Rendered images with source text
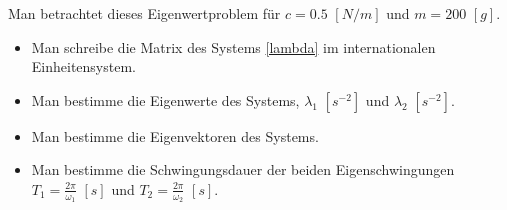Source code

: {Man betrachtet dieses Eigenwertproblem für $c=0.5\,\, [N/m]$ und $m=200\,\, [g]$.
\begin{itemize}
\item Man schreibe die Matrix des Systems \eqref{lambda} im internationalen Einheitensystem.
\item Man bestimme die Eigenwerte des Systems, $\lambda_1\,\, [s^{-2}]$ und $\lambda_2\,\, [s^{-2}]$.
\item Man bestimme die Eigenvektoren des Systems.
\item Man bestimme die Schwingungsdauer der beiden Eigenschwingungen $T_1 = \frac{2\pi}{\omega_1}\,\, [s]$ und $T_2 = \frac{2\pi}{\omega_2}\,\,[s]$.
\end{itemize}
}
==
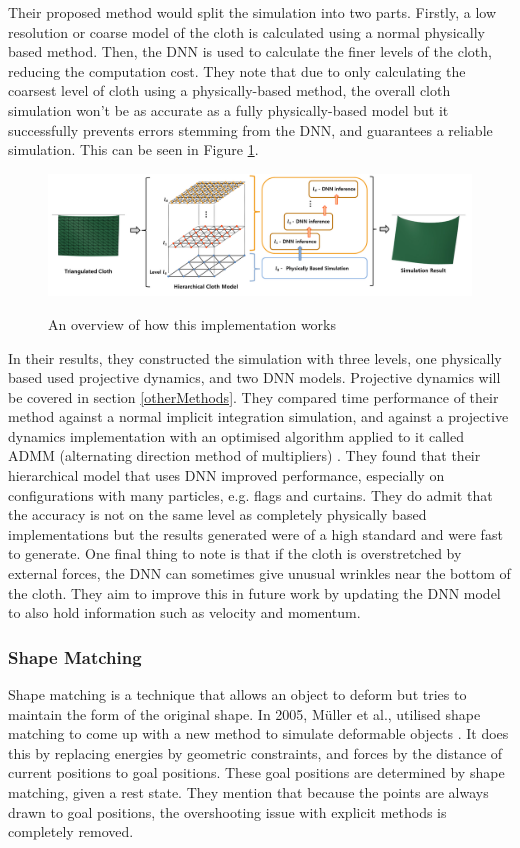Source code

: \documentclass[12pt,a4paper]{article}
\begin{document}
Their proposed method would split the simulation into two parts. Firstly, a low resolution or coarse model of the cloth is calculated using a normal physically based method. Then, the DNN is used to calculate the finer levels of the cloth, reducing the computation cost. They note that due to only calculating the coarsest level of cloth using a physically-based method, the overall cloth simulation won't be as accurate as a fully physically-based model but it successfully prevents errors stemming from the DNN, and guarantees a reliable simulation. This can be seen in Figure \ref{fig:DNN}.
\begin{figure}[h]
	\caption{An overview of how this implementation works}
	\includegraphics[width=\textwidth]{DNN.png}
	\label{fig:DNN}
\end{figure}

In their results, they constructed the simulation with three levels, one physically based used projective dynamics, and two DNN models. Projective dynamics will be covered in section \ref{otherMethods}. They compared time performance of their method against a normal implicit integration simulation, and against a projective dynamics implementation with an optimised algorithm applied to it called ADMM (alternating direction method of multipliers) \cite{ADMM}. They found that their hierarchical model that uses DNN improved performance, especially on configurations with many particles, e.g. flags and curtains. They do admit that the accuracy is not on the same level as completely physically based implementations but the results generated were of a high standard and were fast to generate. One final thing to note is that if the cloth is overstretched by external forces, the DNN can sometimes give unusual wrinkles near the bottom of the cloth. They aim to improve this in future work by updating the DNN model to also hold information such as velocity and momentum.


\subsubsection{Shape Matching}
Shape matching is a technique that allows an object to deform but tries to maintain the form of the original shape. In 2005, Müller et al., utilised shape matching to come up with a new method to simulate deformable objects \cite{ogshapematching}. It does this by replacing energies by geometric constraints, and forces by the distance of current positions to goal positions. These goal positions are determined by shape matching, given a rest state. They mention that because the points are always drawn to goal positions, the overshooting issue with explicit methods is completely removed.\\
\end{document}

TO DO
Copy each line of the entries in which the string "begin" is found.

ANSWER SPACE
\begin{itemize}
\begin{document}
\begin{figure}[h]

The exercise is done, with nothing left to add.